**Instructions for the task:** Every line from the opening of the records to the line with "2. You guarantee" should be restated exactly, with both ends included and the pictures left out.

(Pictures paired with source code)
* * * * * * * * *

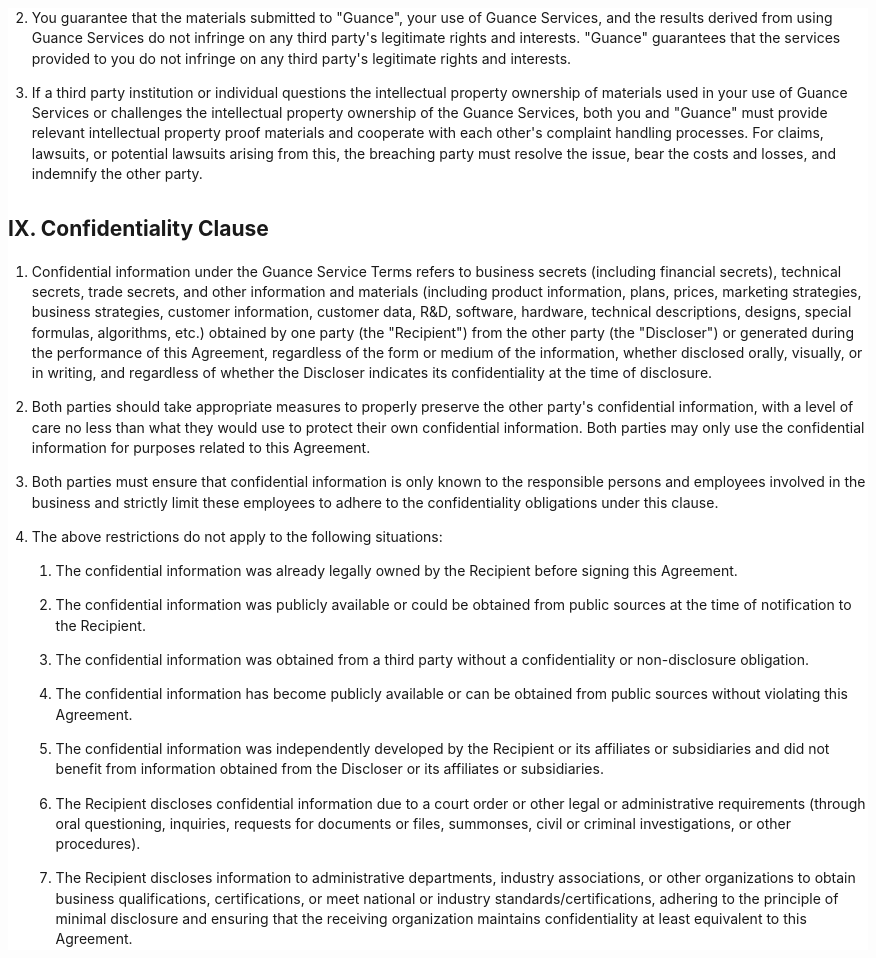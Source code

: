 2. You guarantee that the materials submitted to "Guance", your use of Guance Services, and the results derived from using Guance Services do not infringe on any third party's legitimate rights and interests. "Guance" guarantees that the services provided to you do not infringe on any third party's legitimate rights and interests.

3. If a third party institution or individual questions the intellectual property ownership of materials used in your use of Guance Services or challenges the intellectual property ownership of the Guance Services, both you and "Guance" must provide relevant intellectual property proof materials and cooperate with each other's complaint handling processes. For claims, lawsuits, or potential lawsuits arising from this, the breaching party must resolve the issue, bear the costs and losses, and indemnify the other party.

## IX. Confidentiality Clause

1. Confidential information under the Guance Service Terms refers to business secrets (including financial secrets), technical secrets, trade secrets, and other information and materials (including product information, plans, prices, marketing strategies, business strategies, customer information, customer data, R&D, software, hardware, technical descriptions, designs, special formulas, algorithms, etc.) obtained by one party (the "Recipient") from the other party (the "Discloser") or generated during the performance of this Agreement, regardless of the form or medium of the information, whether disclosed orally, visually, or in writing, and regardless of whether the Discloser indicates its confidentiality at the time of disclosure.

2. Both parties should take appropriate measures to properly preserve the other party's confidential information, with a level of care no less than what they would use to protect their own confidential information. Both parties may only use the confidential information for purposes related to this Agreement.

3. Both parties must ensure that confidential information is only known to the responsible persons and employees involved in the business and strictly limit these employees to adhere to the confidentiality obligations under this clause.

4. The above restrictions do not apply to the following situations:

   1) The confidential information was already legally owned by the Recipient before signing this Agreement.
   
   2) The confidential information was publicly available or could be obtained from public sources at the time of notification to the Recipient.
   
   3) The confidential information was obtained from a third party without a confidentiality or non-disclosure obligation.
   
   4) The confidential information has become publicly available or can be obtained from public sources without violating this Agreement.
   
   5) The confidential information was independently developed by the Recipient or its affiliates or subsidiaries and did not benefit from information obtained from the Discloser or its affiliates or subsidiaries.
   
   6) The Recipient discloses confidential information due to a court order or other legal or administrative requirements (through oral questioning, inquiries, requests for documents or files, summonses, civil or criminal investigations, or other procedures).
   
   7) The Recipient discloses information to administrative departments, industry associations, or other organizations to obtain business qualifications, certifications, or meet national or industry standards/certifications, adhering to the principle of minimal disclosure and ensuring that the receiving organization maintains confidentiality at least equivalent to this Agreement.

* * * * * * * * *

**Result:**
Source code

: 2. You guarantee that the materials submitted to "Guance", your use of Guance Services, and the results derived from using Guance Services do not infringe on any third party's legitimate rights and interests. "Guance" guarantees that the services provided to you do not infringe on any third party's legitimate rights and interests.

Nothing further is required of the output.